A black and white screen was it for this game. You had to watch out for oil on the track and as you progressed through the game the tracks would change. The Sprint 2 steering wheel had no stop to it and would spin around endlessly causing your car to frustratingly drive in circles on the screen.
Also in 1976, decades before it was cool to run down hookers in the game Grand Theft Auto, you could run down pedestrians for sport in the video game Death Race.
The idea was simple: chase down pedestrians and kill them. After you mowed down a person a cross would appear on the screen and create an obstacle to have to navigate around for the rest of the game play. The black and white game was inspired by the film Death Race 2000.
In 1979 we finally got the chance to sit on our butts and drive, like we do in real cars, with Monaco GP.
This game had a color screen and cool sound effects. The speed of this game was intense and you had to have quick reaction times to avoid the slower moving cars and random ambulances on the track.
In 1982 racing games (and my life) changed forever with the introduction of Pole Position. The local movie theater in the town where I grew up had a small arcade with this game in it.
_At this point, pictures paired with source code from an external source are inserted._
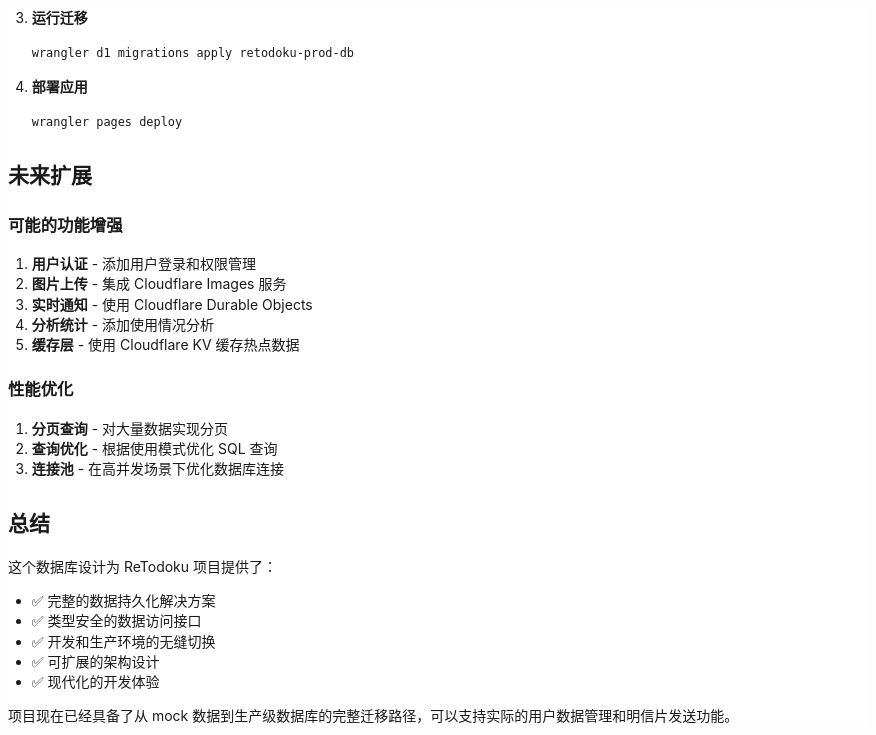 3. **运行迁移**
   ```bash
   wrangler d1 migrations apply retodoku-prod-db
   ```

4. **部署应用**
   ```bash
   wrangler pages deploy
   ```

## 未来扩展

### 可能的功能增强

1. **用户认证** - 添加用户登录和权限管理
2. **图片上传** - 集成 Cloudflare Images 服务
3. **实时通知** - 使用 Cloudflare Durable Objects
4. **分析统计** - 添加使用情况分析
5. **缓存层** - 使用 Cloudflare KV 缓存热点数据

### 性能优化

1. **分页查询** - 对大量数据实现分页
2. **查询优化** - 根据使用模式优化 SQL 查询
3. **连接池** - 在高并发场景下优化数据库连接

## 总结

这个数据库设计为 ReTodoku 项目提供了：

- ✅ 完整的数据持久化解决方案
- ✅ 类型安全的数据访问接口
- ✅ 开发和生产环境的无缝切换
- ✅ 可扩展的架构设计
- ✅ 现代化的开发体验

项目现在已经具备了从 mock 数据到生产级数据库的完整迁移路径，可以支持实际的用户数据管理和明信片发送功能。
I don't want to know how many quarters I dropped into this sucker. Ironically, probably enough to buy a real car (at least a $500 ChumpCar anyway) and do some real driving instead of farting around with video games.
Pole Position gave a more realistic driver's viewpoint of a twisting track. You had to watch out for billboards and other cars because an impact would cause you to burst into flames.
A year later, in 1983, Spy Hunter was released and we had the chance to play James Bond.
Armed with oil slicks and forward guns to take out our enemies we could live out our spy driving fantasies. The game had a great theme song too.
Then, in 1986, the racing arcade game Outrun reassured us young boys what we already believed about the automobile and that is a cool car will get you a hot chick.
Rollin' in a red Ferrari Testarossa convertible with a blonde honey riding shotgun we all got the chance to race along the beautiful coastlines of California trying to get from checkpoint to checkpoint. Crashing would toss the driver and passenger out of the car. To add insult to injury the blonde would shoot you some attitude for your poor driving.
So if you run across any of these vintage machines and the high score has the initials ROB, that would be some other guy. I never dominated any of these games, but loved them all nonetheless.